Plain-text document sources
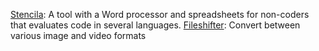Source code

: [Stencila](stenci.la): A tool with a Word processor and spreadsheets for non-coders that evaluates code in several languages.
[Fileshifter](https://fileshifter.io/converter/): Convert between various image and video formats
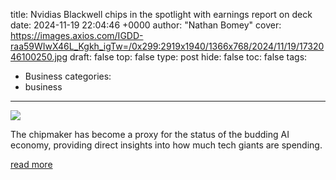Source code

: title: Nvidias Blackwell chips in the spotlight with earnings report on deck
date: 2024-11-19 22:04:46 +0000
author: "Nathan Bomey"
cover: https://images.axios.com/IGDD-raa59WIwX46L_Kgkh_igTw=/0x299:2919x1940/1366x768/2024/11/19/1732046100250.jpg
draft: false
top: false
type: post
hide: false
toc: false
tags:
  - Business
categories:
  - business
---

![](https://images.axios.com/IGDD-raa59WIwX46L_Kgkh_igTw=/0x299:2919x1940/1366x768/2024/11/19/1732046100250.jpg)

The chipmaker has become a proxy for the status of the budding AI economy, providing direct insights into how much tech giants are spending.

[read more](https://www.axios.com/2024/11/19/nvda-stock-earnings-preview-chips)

--

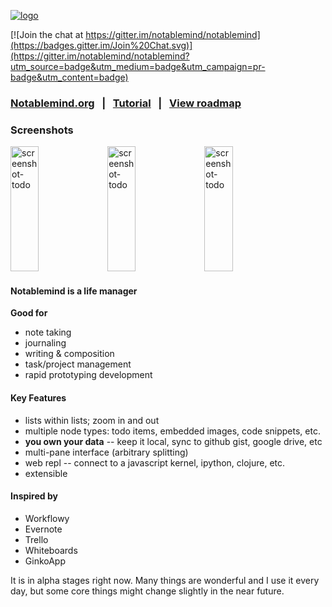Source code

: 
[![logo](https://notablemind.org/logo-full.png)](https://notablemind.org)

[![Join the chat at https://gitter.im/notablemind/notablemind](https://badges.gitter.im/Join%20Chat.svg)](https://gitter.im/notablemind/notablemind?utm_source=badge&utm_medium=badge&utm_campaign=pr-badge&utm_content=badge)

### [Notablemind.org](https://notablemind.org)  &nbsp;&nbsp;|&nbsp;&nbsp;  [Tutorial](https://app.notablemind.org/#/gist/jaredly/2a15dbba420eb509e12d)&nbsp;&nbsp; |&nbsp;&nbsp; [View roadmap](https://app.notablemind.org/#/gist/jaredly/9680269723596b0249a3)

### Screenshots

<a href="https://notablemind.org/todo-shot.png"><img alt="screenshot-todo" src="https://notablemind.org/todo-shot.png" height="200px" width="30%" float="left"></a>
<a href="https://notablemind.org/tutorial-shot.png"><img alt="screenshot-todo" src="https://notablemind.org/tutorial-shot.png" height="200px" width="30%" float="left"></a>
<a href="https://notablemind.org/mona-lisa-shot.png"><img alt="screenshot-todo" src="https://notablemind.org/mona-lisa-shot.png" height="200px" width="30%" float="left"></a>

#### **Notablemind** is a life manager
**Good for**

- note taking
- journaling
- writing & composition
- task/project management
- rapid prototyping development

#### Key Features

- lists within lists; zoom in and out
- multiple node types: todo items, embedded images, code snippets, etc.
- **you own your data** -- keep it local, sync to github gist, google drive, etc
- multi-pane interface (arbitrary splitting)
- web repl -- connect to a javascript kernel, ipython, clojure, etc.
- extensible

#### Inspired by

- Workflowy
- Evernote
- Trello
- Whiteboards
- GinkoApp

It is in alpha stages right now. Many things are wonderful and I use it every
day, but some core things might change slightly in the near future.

==

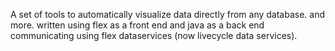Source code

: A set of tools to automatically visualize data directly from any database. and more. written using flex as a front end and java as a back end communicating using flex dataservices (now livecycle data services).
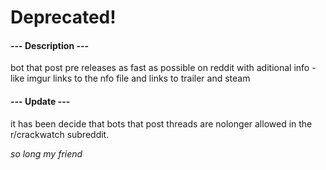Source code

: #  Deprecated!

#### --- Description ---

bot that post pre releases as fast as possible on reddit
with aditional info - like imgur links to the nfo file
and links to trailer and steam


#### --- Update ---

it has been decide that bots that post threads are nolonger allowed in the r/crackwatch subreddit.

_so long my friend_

TASK STATEMENT
Send back an exact copy of only the lines from the line with "- multi-pane interface (arbitrary splitting)" up to and including the line with "day, but some" in the data above.

SOLUTION TO THIS PROBLEM
- multi-pane interface (arbitrary splitting)
- web repl -- connect to a javascript kernel, ipython, clojure, etc.
- extensible

#### Inspired by

- Workflowy
- Evernote
- Trello
- Whiteboards
- GinkoApp

It is in alpha stages right now. Many things are wonderful and I use it every
day, but some core things might change slightly in the near future.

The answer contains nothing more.